The Christians is an outstanding 13-part documentary series whose DVD incarnation is hampered only by a lackluster transfer. Originally broadcast on Great Britain's ITV in 1977, The Christians takes the documentary form quite seriously. It does not try to create or focus on contrived historical drama. Instead, it utilizes cinematic techniques to present information enriched with deep context as only the best documentaries do. Instead of getting a "story," we see the vast reach of history brought to life in all its unpredictable ups and downs - these variable waves of progress and regress are a big part of what makes the broader topic of history so compelling in the first place.
Each 50-minute episode is dedicated
to a topic concerned with the development of Christianity as a human
institution - a force that has shaped cultures, societies, and people.
As series writer and presenter Bamber Gascoigne says in the newly-shot
video introduction to the series, the title is The Christians
for a reason. This is not a chronological history of Christianity
or of formal Christian institutions. The focus is always on how
the religion has manifested itself in the lives of individuals throughout
Each episode is a carefully
made, well-organized, and thematically coherent film that unfolds in
a leisurely but engaging manner. A typical episode begins with
Gascoigne narrating the background to that show's topic - discussing,
for example, the way that Europe's cities used Christianity as the
organizing force that allowed them to fend off invading barbarians (Episode
3: "The Birth of Europe"), or the use of "show business" techniques
used to rally public enthusiasm around the Church in the 18th
century (Episode 10: "Politeness and Enthusiasm").
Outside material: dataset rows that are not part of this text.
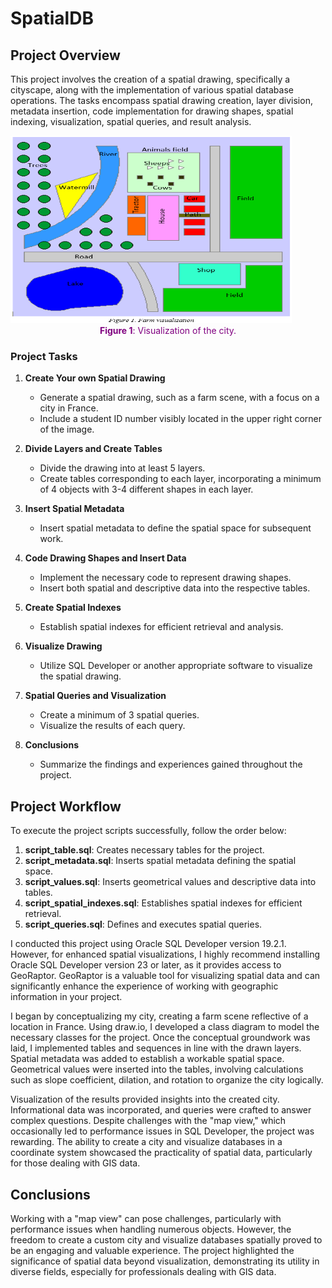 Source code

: # SpatialDB

## Project Overview

This project involves the creation of a spatial drawing, specifically a cityscape, along with the implementation of various spatial database operations. The tasks encompass spatial drawing creation, layer division, metadata insertion, code implementation for drawing shapes, spatial indexing, visualization, spatial queries, and result analysis.

<img src="image\Fig1 visualization.png" style="width:450px;height:300px;">
<caption><center><font color='purple'><b>Figure 1</b>: Visualization of the city.</font></center></caption>

### Project Tasks

1. **Create Your own Spatial Drawing**
   - Generate a spatial drawing, such as a farm scene, with a focus on a city in France.
   - Include a student ID number visibly located in the upper right corner of the image.

2. **Divide Layers and Create Tables**
   - Divide the drawing into at least 5 layers.
   - Create tables corresponding to each layer, incorporating a minimum of 4 objects with 3-4 different shapes in each layer.

3. **Insert Spatial Metadata**
   - Insert spatial metadata to define the spatial space for subsequent work.

4. **Code Drawing Shapes and Insert Data**
   - Implement the necessary code to represent drawing shapes.
   - Insert both spatial and descriptive data into the respective tables.

5. **Create Spatial Indexes**
   - Establish spatial indexes for efficient retrieval and analysis.

6. **Visualize Drawing**
   - Utilize SQL Developer or another appropriate software to visualize the spatial drawing.

7. **Spatial Queries and Visualization**
   - Create a minimum of 3 spatial queries.
   - Visualize the results of each query.

8. **Conclusions**
   - Summarize the findings and experiences gained throughout the project.

## Project Workflow

To execute the project scripts successfully, follow the order below:

1. **script_table.sql**: Creates necessary tables for the project.
2. **script_metadata.sql**: Inserts spatial metadata defining the spatial space.
3. **script_values.sql**: Inserts geometrical values and descriptive data into tables.
4. **script_spatial_indexes.sql**: Establishes spatial indexes for efficient retrieval.
5. **script_queries.sql**: Defines and executes spatial queries.

I conducted this project using Oracle SQL Developer version 19.2.1. However, for enhanced spatial visualizations, I highly recommend installing Oracle SQL Developer version 23 or later, as it provides access to GeoRaptor. GeoRaptor is a valuable tool for visualizing spatial data and can significantly enhance the experience of working with geographic information in your project.

I began by conceptualizing my city, creating a farm scene reflective of a location in France. Using draw.io, I developed a class diagram to model the necessary classes for the project. Once the conceptual groundwork was laid, I implemented tables and sequences in line with the drawn layers. Spatial metadata was added to establish a workable spatial space. Geometrical values were inserted into the tables, involving calculations such as slope coefficient, dilation, and rotation to organize the city logically.

Visualization of the results provided insights into the created city. Informational data was incorporated, and queries were crafted to answer complex questions. Despite challenges with the "map view," which occasionally led to performance issues in SQL Developer, the project was rewarding. The ability to create a city and visualize databases in a coordinate system showcased the practicality of spatial data, particularly for those dealing with GIS data.

## Conclusions

Working with a "map view" can pose challenges, particularly with performance issues when handling numerous objects. However, the freedom to create a custom city and visualize databases spatially proved to be an engaging and valuable experience. The project highlighted the significance of spatial data beyond visualization, demonstrating its utility in diverse fields, especially for professionals dealing with GIS data.

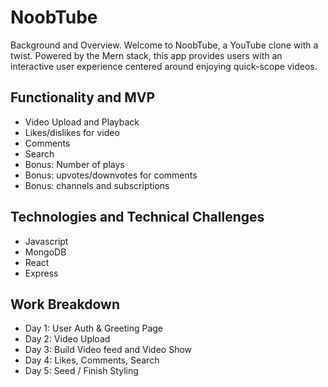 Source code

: # NoobTube
Background and Overview. 
Welcome to NoobTube, a YouTube clone with a twist. Powered by the Mern stack, this app provides users with an interactive user experience centered around enjoying quick-scope videos. 

## Functionality and MVP
* Video Upload and Playback
* Likes/dislikes for video
* Comments
* Search
* Bonus: Number of plays
* Bonus: upvotes/downvotes for comments
* Bonus: channels and subscriptions

## Technologies and Technical Challenges 
* Javascript
* MongoDB
* React
* Express

## Work Breakdown
* Day 1: User Auth & Greeting Page
* Day 2: Video Upload
* Day 3: Build Video feed and Video Show
* Day 4: Likes, Comments, Search
* Day 5: Seed / Finish Styling
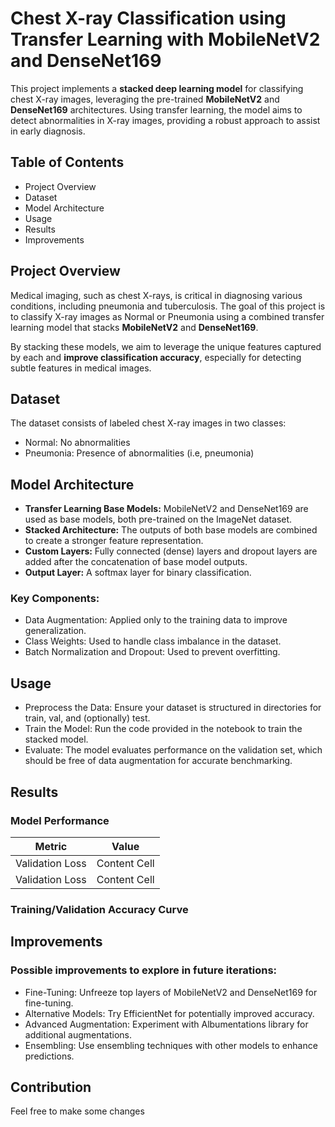 # Chest X-ray Classification using Transfer Learning with MobileNetV2 and DenseNet169
This project implements a **stacked deep learning model** for classifying chest X-ray images, leveraging the pre-trained **MobileNetV2** and **DenseNet169** architectures. Using transfer learning, the model aims to detect abnormalities in X-ray images, providing a robust approach to assist in early diagnosis.

## Table of Contents
+ Project Overview
+ Dataset
+ Model Architecture
+ Usage
+ Results
+ Improvements

## Project Overview
Medical imaging, such as chest X-rays, is critical in diagnosing various conditions, including pneumonia and tuberculosis. The goal of this project is to classify X-ray images as Normal or Pneumonia using a combined transfer learning model that stacks **MobileNetV2** and **DenseNet169**.

By stacking these models, we aim to leverage the unique features captured by each and **improve classification accuracy**, especially for detecting subtle features in medical images.

## Dataset
The dataset consists of labeled chest X-ray images in two classes:

+ Normal: No abnormalities
+ Pneumonia: Presence of abnormalities (i.e, pneumonia)

## Model Architecture
+ **Transfer Learning Base Models:** MobileNetV2 and DenseNet169 are used as base models, both pre-trained on the ImageNet dataset.
+ **Stacked Architecture:** The outputs of both base models are combined to create a stronger feature representation.
+ **Custom Layers:** Fully connected (dense) layers and dropout layers are added after the concatenation of base model outputs.
+ **Output Layer:** A softmax layer for binary classification.

### Key Components:
+ Data Augmentation: Applied only to the training data to improve generalization.
+ Class Weights: Used to handle class imbalance in the dataset.
+ Batch Normalization and Dropout: Used to prevent overfitting.

## Usage
+ Preprocess the Data: Ensure your dataset is structured in directories for train, val, and (optionally) test.
+ Train the Model: Run the code provided in the notebook to train the stacked model.
+ Evaluate: The model evaluates performance on the validation set, which should be free of data augmentation for accurate benchmarking.

## Results
### Model Performance

| Metric               | Value |
|----------------------|---------------|
| Validation Loss      | Content Cell  |
| Validation Loss      | Content Cell  |

### Training/Validation Accuracy Curve

## Improvements
### Possible improvements to explore in future iterations:

+ Fine-Tuning: Unfreeze top layers of MobileNetV2 and DenseNet169 for fine-tuning.
+ Alternative Models: Try EfficientNet for potentially improved accuracy.
+ Advanced Augmentation: Experiment with Albumentations library for additional augmentations.
+ Ensembling: Use ensembling techniques with other models to enhance predictions.

## Contribution 
Feel free to make some changes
A quick
survey of the historical landscape of each episode leads to long segments
in which Gascoigne's narration takes a backseat to images of Christian
art and architecture - and, most importantly, scenes of Christian
worship, practice, and life.
The Christians features
almost no interview footage; the only other voices captured here are
in readings from historical sources, and of people who appear in the
footage shot expressly for the series. (Archival footage is only
rarely present.) Gascoigne is interested in how Christianity has
affected people's lives over the centuries - and how ancient practices
have been adapted in contemporary societies. Therefore, the visual
emphasis is on the here and now. We are treated to long sequences
that show Ethiopian and Syrian monks. We spend some time looking
at church services in dozens of countries around the world. We
see how Christianity managed to survive in Cold War Soviet Union (an
issue very current at the time the documentary was produced).
The approach of the series is to emphasize the role that Christianity
continues to play in shaping the course of the world.
Gascoigne presents Christian
beliefs and institutions as being very human in origin, a point of view
that may annoy the faithful. As willing as he is to discuss the
many points throughout history when Christianity was an asset to cultural
and social development, Gascoigne does not soft-soap its transgressions
against human progress, such as the Crusades and the Inquisition.
Over its thirteen episodes,
The Christians presents a detailed learning experience, shot and
edited with great care. I've seen several long documentaries
that address the history of Christianity, but this one stays focused
on the people who built and practice the faith, rather than focusing
merely on the Apostles, Saints, Popes, and other authority figures.
This "people's history" of Christianity is down-to-earth, informative,
and probably the best documentary on the subject.